Cutting British troop numbers in Afghanistan this summer could "endanger" progress made at a highly critical time, the senior UK commander in the country has said.
Lieutenant-General Nick Carter, deputy chief of Nato's International Security Assistance Force (Isaf), told the Independent that the progress of handing over control of security and the fight against the Taliban after 12 years was going well.
But he said that cutting the number of boots on the ground below that already planned as part of the withdrawal from the country, during the summer fighting season, would be "unforgivable". He also said that British troops could be involved in combat operations right up to the planned end of a Nato presence in the country at the end of next year.
He spoke as forces of President Hamid Karzai, carrying out their first engagement without Western help, reportedly had to call in an Isaf air strike to gain the upper hand in a battle against drug smugglers which left more than 100 dead on either side.

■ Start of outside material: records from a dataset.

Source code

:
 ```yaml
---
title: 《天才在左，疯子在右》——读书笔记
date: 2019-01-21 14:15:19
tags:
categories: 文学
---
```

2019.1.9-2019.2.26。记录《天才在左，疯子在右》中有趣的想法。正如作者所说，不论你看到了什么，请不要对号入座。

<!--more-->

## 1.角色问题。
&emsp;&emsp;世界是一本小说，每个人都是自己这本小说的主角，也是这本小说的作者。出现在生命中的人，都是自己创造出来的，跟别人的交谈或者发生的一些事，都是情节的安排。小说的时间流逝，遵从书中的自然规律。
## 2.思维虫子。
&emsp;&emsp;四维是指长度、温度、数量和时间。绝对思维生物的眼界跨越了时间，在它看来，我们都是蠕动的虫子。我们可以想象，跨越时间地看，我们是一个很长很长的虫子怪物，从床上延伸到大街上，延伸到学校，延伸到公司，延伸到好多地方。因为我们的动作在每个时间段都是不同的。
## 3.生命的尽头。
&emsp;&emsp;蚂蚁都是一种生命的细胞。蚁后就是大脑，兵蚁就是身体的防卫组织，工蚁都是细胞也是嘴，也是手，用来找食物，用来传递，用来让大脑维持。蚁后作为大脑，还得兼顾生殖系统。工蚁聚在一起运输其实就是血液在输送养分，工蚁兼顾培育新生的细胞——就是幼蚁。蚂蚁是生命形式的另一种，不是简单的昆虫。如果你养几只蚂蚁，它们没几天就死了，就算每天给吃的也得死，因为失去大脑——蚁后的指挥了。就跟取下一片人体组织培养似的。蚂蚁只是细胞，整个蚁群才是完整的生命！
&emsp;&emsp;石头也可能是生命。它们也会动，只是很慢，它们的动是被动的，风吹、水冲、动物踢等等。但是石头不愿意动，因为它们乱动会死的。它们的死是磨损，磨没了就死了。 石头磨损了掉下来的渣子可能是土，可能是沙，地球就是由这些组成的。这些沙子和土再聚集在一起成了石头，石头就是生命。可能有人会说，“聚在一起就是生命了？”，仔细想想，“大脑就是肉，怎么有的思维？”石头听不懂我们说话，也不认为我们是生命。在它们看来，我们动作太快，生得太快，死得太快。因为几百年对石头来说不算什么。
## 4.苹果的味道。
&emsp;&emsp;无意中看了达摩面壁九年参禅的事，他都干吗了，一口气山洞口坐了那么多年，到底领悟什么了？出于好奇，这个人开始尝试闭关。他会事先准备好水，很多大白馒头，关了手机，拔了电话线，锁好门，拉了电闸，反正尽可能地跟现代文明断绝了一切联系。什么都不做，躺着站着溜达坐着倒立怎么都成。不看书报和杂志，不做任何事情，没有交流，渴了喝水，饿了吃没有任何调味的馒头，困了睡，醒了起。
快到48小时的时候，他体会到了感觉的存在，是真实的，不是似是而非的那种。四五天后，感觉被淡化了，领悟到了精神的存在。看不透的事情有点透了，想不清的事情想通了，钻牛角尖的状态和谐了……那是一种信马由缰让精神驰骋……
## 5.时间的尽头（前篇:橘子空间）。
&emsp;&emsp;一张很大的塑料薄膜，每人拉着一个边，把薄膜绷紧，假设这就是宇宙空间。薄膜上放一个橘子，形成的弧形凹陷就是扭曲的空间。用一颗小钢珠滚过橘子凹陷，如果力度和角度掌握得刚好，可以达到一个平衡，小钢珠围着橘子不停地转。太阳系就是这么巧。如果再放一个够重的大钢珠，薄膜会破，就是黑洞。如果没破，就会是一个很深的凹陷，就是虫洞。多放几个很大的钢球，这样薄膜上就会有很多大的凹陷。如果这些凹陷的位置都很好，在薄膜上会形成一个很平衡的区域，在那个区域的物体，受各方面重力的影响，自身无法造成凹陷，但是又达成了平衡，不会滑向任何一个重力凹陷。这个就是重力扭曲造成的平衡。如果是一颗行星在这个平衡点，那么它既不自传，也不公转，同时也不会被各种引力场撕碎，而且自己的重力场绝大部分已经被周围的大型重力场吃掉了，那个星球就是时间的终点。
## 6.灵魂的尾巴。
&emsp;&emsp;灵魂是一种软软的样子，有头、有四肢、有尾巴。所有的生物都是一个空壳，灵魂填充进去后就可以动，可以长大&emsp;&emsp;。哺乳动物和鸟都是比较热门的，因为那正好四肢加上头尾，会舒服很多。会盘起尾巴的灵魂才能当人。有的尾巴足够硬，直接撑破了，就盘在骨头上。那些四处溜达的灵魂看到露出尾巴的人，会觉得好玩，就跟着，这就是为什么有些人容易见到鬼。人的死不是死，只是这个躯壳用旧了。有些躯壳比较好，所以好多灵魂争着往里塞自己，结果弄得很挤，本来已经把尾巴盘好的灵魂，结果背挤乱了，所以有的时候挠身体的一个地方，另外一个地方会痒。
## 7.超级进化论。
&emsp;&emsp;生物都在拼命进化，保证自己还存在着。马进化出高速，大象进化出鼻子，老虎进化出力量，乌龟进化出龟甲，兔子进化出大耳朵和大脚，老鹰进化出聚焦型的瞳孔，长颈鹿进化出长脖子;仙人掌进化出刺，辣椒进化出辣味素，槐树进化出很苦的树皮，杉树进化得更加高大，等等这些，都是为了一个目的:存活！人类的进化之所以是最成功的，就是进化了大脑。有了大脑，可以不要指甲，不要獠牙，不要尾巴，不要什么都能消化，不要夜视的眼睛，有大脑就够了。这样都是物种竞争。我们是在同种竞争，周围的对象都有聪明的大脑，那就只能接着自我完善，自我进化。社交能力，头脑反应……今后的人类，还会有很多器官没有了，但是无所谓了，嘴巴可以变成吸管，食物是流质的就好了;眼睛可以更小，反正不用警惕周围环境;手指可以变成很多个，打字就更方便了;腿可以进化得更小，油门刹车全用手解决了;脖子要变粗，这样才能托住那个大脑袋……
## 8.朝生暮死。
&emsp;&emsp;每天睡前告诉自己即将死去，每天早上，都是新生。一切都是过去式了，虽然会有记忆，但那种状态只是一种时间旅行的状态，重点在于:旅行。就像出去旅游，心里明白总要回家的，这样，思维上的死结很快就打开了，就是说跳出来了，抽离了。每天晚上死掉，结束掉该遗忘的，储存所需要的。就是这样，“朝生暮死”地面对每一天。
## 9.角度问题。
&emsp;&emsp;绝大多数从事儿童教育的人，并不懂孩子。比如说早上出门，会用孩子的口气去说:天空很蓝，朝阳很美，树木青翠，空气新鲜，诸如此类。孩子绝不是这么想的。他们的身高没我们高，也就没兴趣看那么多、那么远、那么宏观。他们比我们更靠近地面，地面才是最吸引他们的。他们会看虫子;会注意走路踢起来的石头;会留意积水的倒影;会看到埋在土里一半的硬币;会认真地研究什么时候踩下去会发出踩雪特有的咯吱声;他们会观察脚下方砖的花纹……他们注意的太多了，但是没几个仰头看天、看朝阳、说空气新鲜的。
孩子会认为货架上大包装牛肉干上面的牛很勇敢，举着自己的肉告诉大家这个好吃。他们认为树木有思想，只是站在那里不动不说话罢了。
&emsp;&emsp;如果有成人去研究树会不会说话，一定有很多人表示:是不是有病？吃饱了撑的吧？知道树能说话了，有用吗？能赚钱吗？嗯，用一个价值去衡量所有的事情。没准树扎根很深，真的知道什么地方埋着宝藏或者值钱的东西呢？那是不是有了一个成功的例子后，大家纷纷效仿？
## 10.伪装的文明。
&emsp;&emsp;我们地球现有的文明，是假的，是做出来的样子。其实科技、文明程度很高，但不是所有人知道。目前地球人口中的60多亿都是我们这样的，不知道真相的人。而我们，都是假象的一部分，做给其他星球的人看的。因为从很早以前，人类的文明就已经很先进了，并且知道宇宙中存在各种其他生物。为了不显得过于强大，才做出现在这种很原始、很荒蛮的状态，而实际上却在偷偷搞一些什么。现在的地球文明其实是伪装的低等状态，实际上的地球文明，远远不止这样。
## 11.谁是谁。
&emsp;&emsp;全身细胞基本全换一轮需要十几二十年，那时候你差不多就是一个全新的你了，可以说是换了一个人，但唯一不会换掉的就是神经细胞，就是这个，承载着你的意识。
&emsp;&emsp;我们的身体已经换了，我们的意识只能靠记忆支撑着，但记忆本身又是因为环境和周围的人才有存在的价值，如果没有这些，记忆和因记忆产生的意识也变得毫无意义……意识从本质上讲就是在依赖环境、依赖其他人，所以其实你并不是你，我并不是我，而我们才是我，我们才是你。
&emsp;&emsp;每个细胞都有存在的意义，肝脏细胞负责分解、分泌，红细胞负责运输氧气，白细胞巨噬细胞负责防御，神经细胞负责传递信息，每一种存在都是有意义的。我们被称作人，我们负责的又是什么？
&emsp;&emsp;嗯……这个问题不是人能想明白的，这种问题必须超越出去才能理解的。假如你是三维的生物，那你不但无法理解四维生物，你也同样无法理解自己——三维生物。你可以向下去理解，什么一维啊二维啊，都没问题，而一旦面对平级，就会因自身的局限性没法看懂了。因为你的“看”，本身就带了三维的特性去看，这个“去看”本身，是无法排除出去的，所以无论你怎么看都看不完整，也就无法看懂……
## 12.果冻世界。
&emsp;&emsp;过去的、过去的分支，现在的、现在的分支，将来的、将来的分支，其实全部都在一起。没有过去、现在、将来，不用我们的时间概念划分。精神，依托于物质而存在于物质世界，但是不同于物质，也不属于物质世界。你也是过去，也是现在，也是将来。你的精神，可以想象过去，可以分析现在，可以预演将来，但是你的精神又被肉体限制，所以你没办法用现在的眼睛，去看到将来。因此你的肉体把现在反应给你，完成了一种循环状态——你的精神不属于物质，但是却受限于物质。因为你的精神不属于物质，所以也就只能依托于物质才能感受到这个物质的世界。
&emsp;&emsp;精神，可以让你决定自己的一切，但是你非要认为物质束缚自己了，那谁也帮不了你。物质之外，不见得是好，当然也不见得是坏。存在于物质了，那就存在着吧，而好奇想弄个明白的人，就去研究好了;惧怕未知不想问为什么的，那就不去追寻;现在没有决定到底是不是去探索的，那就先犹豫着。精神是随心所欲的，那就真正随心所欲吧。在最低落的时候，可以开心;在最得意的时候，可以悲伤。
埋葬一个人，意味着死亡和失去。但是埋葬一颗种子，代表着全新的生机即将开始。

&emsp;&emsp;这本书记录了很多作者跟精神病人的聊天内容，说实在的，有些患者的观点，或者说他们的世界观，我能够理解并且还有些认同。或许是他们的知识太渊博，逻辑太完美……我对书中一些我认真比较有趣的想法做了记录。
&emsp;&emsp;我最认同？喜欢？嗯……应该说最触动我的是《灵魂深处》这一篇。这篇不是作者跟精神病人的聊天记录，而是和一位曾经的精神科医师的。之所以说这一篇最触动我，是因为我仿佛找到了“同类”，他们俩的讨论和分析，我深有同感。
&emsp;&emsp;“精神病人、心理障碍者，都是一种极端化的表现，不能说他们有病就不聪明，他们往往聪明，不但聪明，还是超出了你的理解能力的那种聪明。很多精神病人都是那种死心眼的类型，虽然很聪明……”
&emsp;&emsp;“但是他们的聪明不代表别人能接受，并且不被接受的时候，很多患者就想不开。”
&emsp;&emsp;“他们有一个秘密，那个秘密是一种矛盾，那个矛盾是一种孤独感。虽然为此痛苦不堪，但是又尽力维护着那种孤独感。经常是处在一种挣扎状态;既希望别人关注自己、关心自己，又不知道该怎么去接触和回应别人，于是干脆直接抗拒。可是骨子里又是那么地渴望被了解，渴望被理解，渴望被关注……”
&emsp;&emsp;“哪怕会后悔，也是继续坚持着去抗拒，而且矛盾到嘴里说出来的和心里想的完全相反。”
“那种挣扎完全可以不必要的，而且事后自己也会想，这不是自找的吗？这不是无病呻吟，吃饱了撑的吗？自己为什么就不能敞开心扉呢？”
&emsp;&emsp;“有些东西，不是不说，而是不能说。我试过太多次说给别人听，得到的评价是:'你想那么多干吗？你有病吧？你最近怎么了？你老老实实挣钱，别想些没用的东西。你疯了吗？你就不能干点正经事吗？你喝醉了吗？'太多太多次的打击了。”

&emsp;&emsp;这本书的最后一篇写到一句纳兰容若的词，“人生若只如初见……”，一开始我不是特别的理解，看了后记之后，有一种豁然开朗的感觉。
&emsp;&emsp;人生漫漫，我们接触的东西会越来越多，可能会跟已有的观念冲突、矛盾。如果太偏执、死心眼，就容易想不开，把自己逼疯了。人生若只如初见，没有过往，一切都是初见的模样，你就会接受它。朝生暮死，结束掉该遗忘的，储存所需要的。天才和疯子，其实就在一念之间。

Lt Gen Carter told the newspaper: "It would be unforgivable if we allowed the gains of the last three years to be lost because we were not able to provide the Afghans with the support to take this through into 2014. Our judgment is we have to manage this in a way that retains confidence. Precipitating withdrawal that is not in line with the current plan will damage Afghan confidence."
The British presence in the country will be almost halved by the end of this year to 5,200. All combat operations in the country should be over by the end of 2014, leaving Afghan forces in control.
Last week Lance Corporal Jamie Webb, 24, from 1st Battalion The Mercian Regiment, became the 441st British serviceman to be killed since operations in Afghanistan began in October 2001.
Brigadier Bob Bruce, the commander of Task Force Helmand, told the Guardian that it was the right time for the Afghans to take over security, albeit with the option of British back-up.
"This is their insurgency. We know for a fact there is no military solution to the insurgency; there is no way the military is going to win a counter-insurgency [war] because it is essentially a political issue," he told the paper. "It is a battle of offers: the offer the government makes to the people and the offer the insurgents make to the people."
He added: "We are here to support them if they really struggle. I am not interested in gambles. It is a plan that has some risk, but that has been carefully mitigated. I know they are good enough."